Required action.
What are the lines, copied exactly, from the one containing "# dependency" through the final line of the material? Leave the pictures out.

Dataset.
----
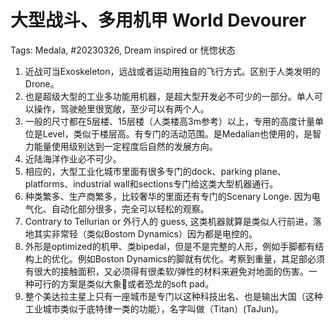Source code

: # 大型战斗、多用机甲 World Devourer

Tags: Medala, #20230326, Dream inspired or 恍惚状态

1. 近战可当Exoskeleton，远战或者运动用独自的飞行方式。区别于人类发明的Drone。
2. 也是超级大型的工业多功能用机器，是超大型开发必不可少的一部分。单人可以操作，驾驶舱里很宽敞，至少可以有两个人。
3. 一般的尺寸都在5层楼、15层楼（人类楼高3m参考）以上，专用的高度计量单位是Level，类似于楼层高。有专门的活动范围。是Medalian也使用的，是智力能量使用级别达到一定程度后自然的发展方向。
4. 近陆海洋作业必不可少。
5. 相应的，大型工业化城市里面有很多专门的dock、parking plane、platforms、industrial wall和sections专门给这类大型机器通行。
6. 种类繁多、生产商繁多，比较奢华的里面还有专门的Scenary Longe. 因为电气化、自动化部分很多，完全可以轻松的观察。
7. Contrary to Tellurian or 外行人的 guess, 这类机器就算是类似人行前进，落地其实非常轻（类似Bostom Dynamics）因为都是电控的。
8. 外形是optimized的机甲、类bipedal，但是不是完整的人形，例如手脚都有结构上的优化。例如Boston Dynamics的脚就有优化。考察到重量，其足部必须有很大的接触面积，又必须得有很柔软/弹性的材料来避免对地面的伤害。一种可行的方案是类似大象🐘或者恐龙的soft pad。
9. 整个美达拉主星上只有一座城市是专门以这种科技出名、也是输出大国（这种工业城市类似于底特律一类的功能），名字叫做（Titan）(TaJun)。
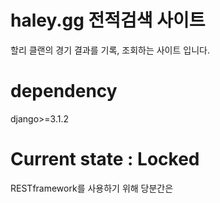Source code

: # haley.gg 전적검색 사이트
할리 클랜의 경기 결과를 기록, 조회하는 사이트 입니다.

# dependency
django>=3.1.2

# Current state : Locked
RESTframework를 사용하기 위해 당분간은 
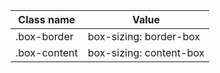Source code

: | Class name   | Value                   |
| ------------ | ----------------------- |
| .box-border  | box-sizing: border-box  |
| .box-content | box-sizing: content-box |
----
Reply to the task.
# dependency
django>=3.1.2

# Current state : Locked
RESTframework를 사용하기 위해 당분간은 
Source code

: | Class name   | Value                   |
| ------------ | ----------------------- |
| .box-border  | box-sizing: border-box  |
| .box-content | box-sizing: content-box |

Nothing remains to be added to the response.